-- EXERCISE DIRECTIONS --
Go through the records that follow and tally the lines with "into" in them; answer with the number alone.

-- Rendered images with source text --
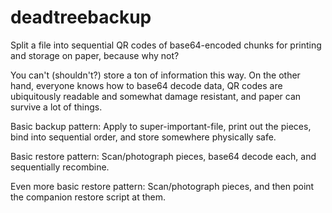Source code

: # deadtreebackup

Split a file into sequential QR codes of base64-encoded chunks for printing and storage on paper, because why not?

You can't (shouldn't?) store a ton of information this way. On the other hand, everyone knows how to base64 decode data, QR codes are ubiquitously readable and somewhat damage resistant, and paper can survive a lot of things.

Basic backup pattern: Apply to super-important-file, print out the pieces, bind into sequential order, and store somewhere physically safe.

Basic restore pattern: Scan/photograph pieces, base64 decode each, and sequentially recombine.

Even more basic restore pattern: Scan/photograph pieces, and then point the companion restore script at them.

-- ANSWER SECTION --
2